Its population is close knit. Throughout the course of the story you'll encounter friendly policemen who know you by name, the staff of a local TV channel, and resident bullies. And you'll watch a minor feud form between your family and a restaurant owner. It's a game about small communities, and the experience of young people growing up within them.

It's also about titanic monsters like the ones in Godzilla movies.

Sohta and his pals are obsessed with tracking the monsters that supposedly terrorise the town every Friday, and much of the story focuses on their quest to discover the truth behind these behemoths.

With the energetic youth of the main characters, the quiet of the town, and the fantastical premise, the tone is almost idyllic. Combined with the sun-drenched pre-rendered 2D environment, the chirp of cicadas, and the steady-paced gameplay, it's a world you'll love exploring in your own good time.

Telling tales

You might describe Attack of the Friday Monsters! A Tokyo Tale as a "visual novel", but it's not in first-person like a typical entry in that genre, such as Virtue's Last Reward. Instead, you roam about the world in third-person 3D, investigating areas of interest pointed out on your map.

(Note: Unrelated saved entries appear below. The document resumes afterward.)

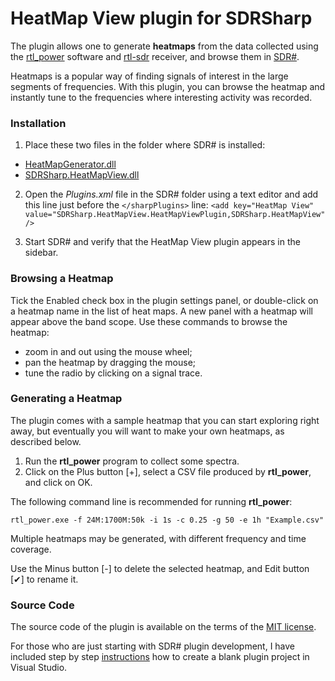 # HeatMap View plugin for SDRSharp

The plugin allows one to generate **heatmaps** from the data collected
using the [rtl_power](http://kmkeen.com/rtl-power/) software and 
[rtl-sdr](https://www.rtl-sdr.com/about-rtl-sdr/) receiver, and browse them in 
[SDR#](https://airspy.com/download/).

Heatmaps is a popular way of finding signals of interest in the large segments
of frequencies. With this plugin, you can browse the heatmap and instantly tune
to the frequencies where interesting activity was recorded.

### Installation
1. Place these two files in the folder where SDR# is installed:
  * [HeatMapGenerator.dll](HeatMapGenerator.Delphi/HeatMapGenerator.dll)
  * [SDRSharp.HeatMapView.dll](SDRSharp.HeatMapView/bin/Release/SDRSharp.HeatMapView.dll)
  
2. Open the *Plugins.xml* file in the SDR# folder using a text editor and
add this line just before the `</sharpPlugins>` line:
`<add key="HeatMap View" value="SDRSharp.HeatMapView.HeatMapViewPlugin,SDRSharp.HeatMapView" />`

3. Start SDR# and verify that the HeatMap View plugin appears in the sidebar.

### Browsing a Heatmap
Tick the Enabled check box in the plugin settings panel, or double-click
on a heatmap name in the list of heat maps. A new panel with a heatmap 
will appear above the band scope. Use these commands to browse the heatmap:
  * zoom in and out using the mouse wheel;
  * pan the heatmap by dragging the mouse;
  * tune the radio by clicking on a signal trace.
  
### Generating a Heatmap
The plugin comes with a sample heatmap that you can start exploring right away,
but eventually you will want to make your own heatmaps, as described below. 

1. Run the **rtl_power** program to collect some spectra.
2. Click on the Plus button [+], select a CSV file produced by **rtl_power**, 
and click on OK.

The following command line is recommended for running **rtl_power**:

`rtl_power.exe -f 24M:1700M:50k -i 1s -c 0.25 -g 50 -e 1h "Example.csv"`

Multiple heatmaps may be generated, with different frequency and time coverage.

Use the Minus button [-] to delete the selected heatmap, and Edit button [✔]
to rename it.

### Source Code
The source code of the plugin is available on the terms of the 
[MIT license](https://opensource.org/licenses/MIT).

For those who are just starting with SDR# plugin development, I have included
step by step [instructions](SDRPluginSteps.htm) 
how to create a blank plugin project in Visual Studio.


  
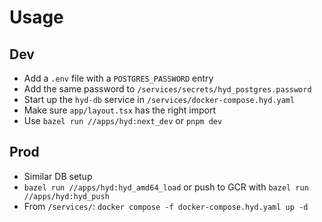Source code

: # Usage

## Dev
- Add a `.env` file with a `POSTGRES_PASSWORD` entry
- Add the same password to `/services/secrets/hyd_postgres.password`
- Start up the `hyd-db` service in `/services/docker-compose.hyd.yaml`
- Make sure `app/layout.tsx` has the right import
- Use `bazel run //apps/hyd:next_dev` or `pnpm dev`

## Prod
- Similar DB setup
- `bazel run //apps/hyd:hyd_amd64_load` or push to GCR with `bazel run //apps/hyd:hyd_push`
- From `/services/`: `docker compose -f docker-compose.hyd.yaml up -d`
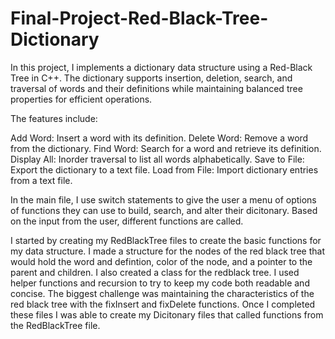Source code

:# Final-Project-Red-Black-Tree-Dictionary
In this project, I implements a dictionary data structure using a Red-Black Tree in C++. The dictionary supports insertion, deletion, search, and traversal of words and their definitions while maintaining balanced tree properties for efficient operations.

The features include:

Add Word: Insert a word with its definition.
Delete Word: Remove a word from the dictionary.
Find Word: Search for a word and retrieve its definition.
Display All: Inorder traversal to list all words alphabetically.
Save to File: Export the dictionary to a text file.
Load from File: Import dictionary entries from a text file.

In the main file, I use switch statements to give the user a menu of options of functions they can use to build, search, and alter their dicitonary. Based on the input from the user, different functions are called.

I started by creating my RedBlackTree files to create the basic functions for my data structure. I made a structure for the nodes of the red black tree that would hold the word and defintion, color of the node, and a pointer to the parent and children. I also created a class for the redblack tree. I used helper functions and recursion to try to keep my code both readable and concise. The biggest challenge was maintaining the characteristics of the red black tree with the fixInsert and fixDelete functions. Once I completed these files I was able to create my Dicitonary files that called functions from the RedBlackTree file.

You speak with characters and the linear story unfolds. It's as simple as that. As you navigate the town, backtracking constantly, an intimate connection forms between you and the streets, until you find yourself taking the kinds of little shortcuts that exist in every place but only true residents know about.

On your travels you pick up small bundles of light that are scattered about. These are called Monster Glim, and collecting enough of them will create a card you can use in the current craze coursing through Sohta's social circle: Monster Cards.

This is basically a very simple game based on Rock, Paper, Scissors, and you'll occasionally need to play your pals and win to progress the narrative. I found it to be mostly a game of luck, and there's no great penalty for failure. You can also increase your chances of winning by creating more powerful cards through combining two weaker ones.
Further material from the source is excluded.